Here are 5 Things to do to make sure you have a better recruit:

  1. Write a better screener.  Don’t just use the one you wrote last time and change the date.  Really look at your questions and see if each of them really contributes to the bigger picture of the person you are trying to find.  Get down to the fewest number of questions possible.
  2. Don’t recruit clones. The goal is to get women in the room who have similar habits (usually distinguished by whether or not they use or don’t use your product) but who have different lives and stories to tell.  (Naturally the exception is if you are holding affinity groups where the goal is to understand the dynamic among women and their like minded friends).  If you recruit all of the women to be too much alike you will undoubtedly find that they react similarly to things that you share with them.  If they react negatively to your idea, you are likely to blame Group Think but the screener should be blamed for recruiting too many similar women (or the idea should be blamed for just being wrong).
  3. Don’t call during dinner or pre-bedtime hours. Timing is everything.  Ask your recruiter’s call center to think carefully about the times they choose for calling potential respondents.  I can guarantee that if you are trying to recruit mothers of toddlers they will not answer their phones while they are eating and definitely not during the mayhem of putting her children to bed.  If she does answer the phone, she will most definitely be distracted and impatient.  Also if your topic is particularly intimate make sure that your callers are women not men so that she will feel less embarassed to answer honestly.
  4. Assign provocative written homework.

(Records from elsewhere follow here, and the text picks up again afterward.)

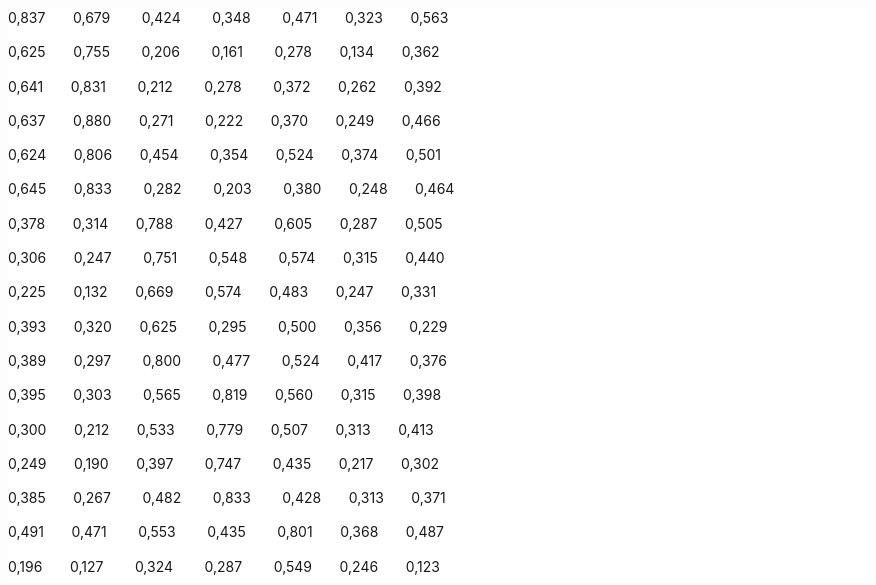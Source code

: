 <p><span class="font4">0,837 &nbsp;&nbsp;&nbsp;&nbsp;&nbsp;&nbsp;0,679 &nbsp;&nbsp;&nbsp;&nbsp;&nbsp;&nbsp;&nbsp;0,424 &nbsp;&nbsp;&nbsp;&nbsp;&nbsp;&nbsp;&nbsp;0,348 &nbsp;&nbsp;&nbsp;&nbsp;&nbsp;&nbsp;&nbsp;0,471 &nbsp;&nbsp;&nbsp;&nbsp;&nbsp;&nbsp;0,323 &nbsp;&nbsp;&nbsp;&nbsp;&nbsp;&nbsp;0,563</span></p>
<p><span class="font4">0,625 &nbsp;&nbsp;&nbsp;&nbsp;&nbsp;&nbsp;0,755 &nbsp;&nbsp;&nbsp;&nbsp;&nbsp;&nbsp;&nbsp;0,206 &nbsp;&nbsp;&nbsp;&nbsp;&nbsp;&nbsp;&nbsp;0,161 &nbsp;&nbsp;&nbsp;&nbsp;&nbsp;&nbsp;&nbsp;0,278 &nbsp;&nbsp;&nbsp;&nbsp;&nbsp;&nbsp;0,134 &nbsp;&nbsp;&nbsp;&nbsp;&nbsp;&nbsp;0,362</span></p>
<p><span class="font4">0,641 &nbsp;&nbsp;&nbsp;&nbsp;&nbsp;&nbsp;0,831 &nbsp;&nbsp;&nbsp;&nbsp;&nbsp;&nbsp;&nbsp;0,212 &nbsp;&nbsp;&nbsp;&nbsp;&nbsp;&nbsp;&nbsp;0,278 &nbsp;&nbsp;&nbsp;&nbsp;&nbsp;&nbsp;&nbsp;0,372 &nbsp;&nbsp;&nbsp;&nbsp;&nbsp;&nbsp;0,262 &nbsp;&nbsp;&nbsp;&nbsp;&nbsp;&nbsp;0,392</span></p>
<p><span class="font4">0,637 &nbsp;&nbsp;&nbsp;&nbsp;&nbsp;&nbsp;0,880 &nbsp;&nbsp;&nbsp;&nbsp;&nbsp;&nbsp;0,271 &nbsp;&nbsp;&nbsp;&nbsp;&nbsp;&nbsp;&nbsp;0,222 &nbsp;&nbsp;&nbsp;&nbsp;&nbsp;&nbsp;0,370 &nbsp;&nbsp;&nbsp;&nbsp;&nbsp;&nbsp;0,249 &nbsp;&nbsp;&nbsp;&nbsp;&nbsp;&nbsp;0,466</span></p>
<p><span class="font4">0,624 &nbsp;&nbsp;&nbsp;&nbsp;&nbsp;&nbsp;0,806 &nbsp;&nbsp;&nbsp;&nbsp;&nbsp;&nbsp;0,454 &nbsp;&nbsp;&nbsp;&nbsp;&nbsp;&nbsp;&nbsp;0,354 &nbsp;&nbsp;&nbsp;&nbsp;&nbsp;&nbsp;0,524 &nbsp;&nbsp;&nbsp;&nbsp;&nbsp;&nbsp;0,374 &nbsp;&nbsp;&nbsp;&nbsp;&nbsp;&nbsp;0,501</span></p>
<p><span class="font4">0,645 &nbsp;&nbsp;&nbsp;&nbsp;&nbsp;&nbsp;0,833 &nbsp;&nbsp;&nbsp;&nbsp;&nbsp;&nbsp;&nbsp;0,282 &nbsp;&nbsp;&nbsp;&nbsp;&nbsp;&nbsp;&nbsp;0,203 &nbsp;&nbsp;&nbsp;&nbsp;&nbsp;&nbsp;&nbsp;0,380 &nbsp;&nbsp;&nbsp;&nbsp;&nbsp;&nbsp;0,248 &nbsp;&nbsp;&nbsp;&nbsp;&nbsp;&nbsp;0,464</span></p>
<p><span class="font4">0,378 &nbsp;&nbsp;&nbsp;&nbsp;&nbsp;&nbsp;0,314 &nbsp;&nbsp;&nbsp;&nbsp;&nbsp;&nbsp;0,788 &nbsp;&nbsp;&nbsp;&nbsp;&nbsp;&nbsp;&nbsp;0,427 &nbsp;&nbsp;&nbsp;&nbsp;&nbsp;&nbsp;&nbsp;0,605 &nbsp;&nbsp;&nbsp;&nbsp;&nbsp;&nbsp;0,287 &nbsp;&nbsp;&nbsp;&nbsp;&nbsp;&nbsp;0,505</span></p>
<p><span class="font4">0,306 &nbsp;&nbsp;&nbsp;&nbsp;&nbsp;&nbsp;0,247 &nbsp;&nbsp;&nbsp;&nbsp;&nbsp;&nbsp;&nbsp;0,751 &nbsp;&nbsp;&nbsp;&nbsp;&nbsp;&nbsp;&nbsp;0,548 &nbsp;&nbsp;&nbsp;&nbsp;&nbsp;&nbsp;&nbsp;0,574 &nbsp;&nbsp;&nbsp;&nbsp;&nbsp;&nbsp;0,315 &nbsp;&nbsp;&nbsp;&nbsp;&nbsp;&nbsp;0,440</span></p>
<p><span class="font4">0,225 &nbsp;&nbsp;&nbsp;&nbsp;&nbsp;&nbsp;0,132 &nbsp;&nbsp;&nbsp;&nbsp;&nbsp;&nbsp;0,669 &nbsp;&nbsp;&nbsp;&nbsp;&nbsp;&nbsp;&nbsp;0,574 &nbsp;&nbsp;&nbsp;&nbsp;&nbsp;&nbsp;0,483 &nbsp;&nbsp;&nbsp;&nbsp;&nbsp;&nbsp;0,247 &nbsp;&nbsp;&nbsp;&nbsp;&nbsp;&nbsp;0,331</span></p>
<p><span class="font4">0,393 &nbsp;&nbsp;&nbsp;&nbsp;&nbsp;&nbsp;0,320 &nbsp;&nbsp;&nbsp;&nbsp;&nbsp;&nbsp;0,625 &nbsp;&nbsp;&nbsp;&nbsp;&nbsp;&nbsp;&nbsp;0,295 &nbsp;&nbsp;&nbsp;&nbsp;&nbsp;&nbsp;&nbsp;0,500 &nbsp;&nbsp;&nbsp;&nbsp;&nbsp;&nbsp;0,356 &nbsp;&nbsp;&nbsp;&nbsp;&nbsp;&nbsp;0,229</span></p>
<p><span class="font4">0,389 &nbsp;&nbsp;&nbsp;&nbsp;&nbsp;&nbsp;0,297 &nbsp;&nbsp;&nbsp;&nbsp;&nbsp;&nbsp;&nbsp;0,800 &nbsp;&nbsp;&nbsp;&nbsp;&nbsp;&nbsp;&nbsp;0,477 &nbsp;&nbsp;&nbsp;&nbsp;&nbsp;&nbsp;&nbsp;0,524 &nbsp;&nbsp;&nbsp;&nbsp;&nbsp;&nbsp;0,417 &nbsp;&nbsp;&nbsp;&nbsp;&nbsp;&nbsp;0,376</span></p>
<p><span class="font4">0,395 &nbsp;&nbsp;&nbsp;&nbsp;&nbsp;&nbsp;0,303 &nbsp;&nbsp;&nbsp;&nbsp;&nbsp;&nbsp;&nbsp;0,565 &nbsp;&nbsp;&nbsp;&nbsp;&nbsp;&nbsp;&nbsp;0,819 &nbsp;&nbsp;&nbsp;&nbsp;&nbsp;&nbsp;0,560 &nbsp;&nbsp;&nbsp;&nbsp;&nbsp;&nbsp;0,315 &nbsp;&nbsp;&nbsp;&nbsp;&nbsp;&nbsp;0,398</span></p>
<p><span class="font4">0,300 &nbsp;&nbsp;&nbsp;&nbsp;&nbsp;&nbsp;0,212 &nbsp;&nbsp;&nbsp;&nbsp;&nbsp;&nbsp;0,533 &nbsp;&nbsp;&nbsp;&nbsp;&nbsp;&nbsp;&nbsp;0,779 &nbsp;&nbsp;&nbsp;&nbsp;&nbsp;&nbsp;0,507 &nbsp;&nbsp;&nbsp;&nbsp;&nbsp;&nbsp;0,313 &nbsp;&nbsp;&nbsp;&nbsp;&nbsp;&nbsp;0,413</span></p>
<p><span class="font4">0,249 &nbsp;&nbsp;&nbsp;&nbsp;&nbsp;&nbsp;0,190 &nbsp;&nbsp;&nbsp;&nbsp;&nbsp;&nbsp;0,397 &nbsp;&nbsp;&nbsp;&nbsp;&nbsp;&nbsp;&nbsp;0,747 &nbsp;&nbsp;&nbsp;&nbsp;&nbsp;&nbsp;&nbsp;0,435 &nbsp;&nbsp;&nbsp;&nbsp;&nbsp;&nbsp;0,217 &nbsp;&nbsp;&nbsp;&nbsp;&nbsp;&nbsp;0,302</span></p>
<p><span class="font4">0,385 &nbsp;&nbsp;&nbsp;&nbsp;&nbsp;&nbsp;0,267 &nbsp;&nbsp;&nbsp;&nbsp;&nbsp;&nbsp;&nbsp;0,482 &nbsp;&nbsp;&nbsp;&nbsp;&nbsp;&nbsp;&nbsp;0,833 &nbsp;&nbsp;&nbsp;&nbsp;&nbsp;&nbsp;&nbsp;0,428 &nbsp;&nbsp;&nbsp;&nbsp;&nbsp;&nbsp;0,313 &nbsp;&nbsp;&nbsp;&nbsp;&nbsp;&nbsp;0,371</span></p>
<p><span class="font4">0,491 &nbsp;&nbsp;&nbsp;&nbsp;&nbsp;&nbsp;0,471 &nbsp;&nbsp;&nbsp;&nbsp;&nbsp;&nbsp;&nbsp;0,553 &nbsp;&nbsp;&nbsp;&nbsp;&nbsp;&nbsp;&nbsp;0,435 &nbsp;&nbsp;&nbsp;&nbsp;&nbsp;&nbsp;&nbsp;0,801 &nbsp;&nbsp;&nbsp;&nbsp;&nbsp;&nbsp;0,368 &nbsp;&nbsp;&nbsp;&nbsp;&nbsp;&nbsp;0,487</span></p>
<p><span class="font4">0,196 &nbsp;&nbsp;&nbsp;&nbsp;&nbsp;&nbsp;0,127 &nbsp;&nbsp;&nbsp;&nbsp;&nbsp;&nbsp;&nbsp;0,324 &nbsp;&nbsp;&nbsp;&nbsp;&nbsp;&nbsp;&nbsp;0,287 &nbsp;&nbsp;&nbsp;&nbsp;&nbsp;&nbsp;&nbsp;0,549 &nbsp;&nbsp;&nbsp;&nbsp;&nbsp;&nbsp;0,246 &nbsp;&nbsp;&nbsp;&nbsp;&nbsp;&nbsp;0,123</span></p>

If you think that your research subject is particularly complex or creative then you need to make sure that you have women in the room who can quickly grasp and respond to ideas.  At the end of our screeners, we assign a short, written homework assignment so that we can make sure that we get women who will be  up to the task.  Don’t make it some fantasy question like those usually used for articulation screens but rather make it something relevant to your project.  Set a short deadline (must submit withing 48 hours of being invited) and carefully review what you receive.  If they don’t get it, dismiss and re-recruit.  This will also help you avoid recruiting clones (see #2)
  5. When in doubt, ask for a phone call. If you review someone’s homework and you are still on the fence, ask the recruiter if you (or your moderator) can call them for a quick phone conversation.  You can probe them on their homework assignment or on some of the screening criteria. These calls take almost no time and are good practice for all of us.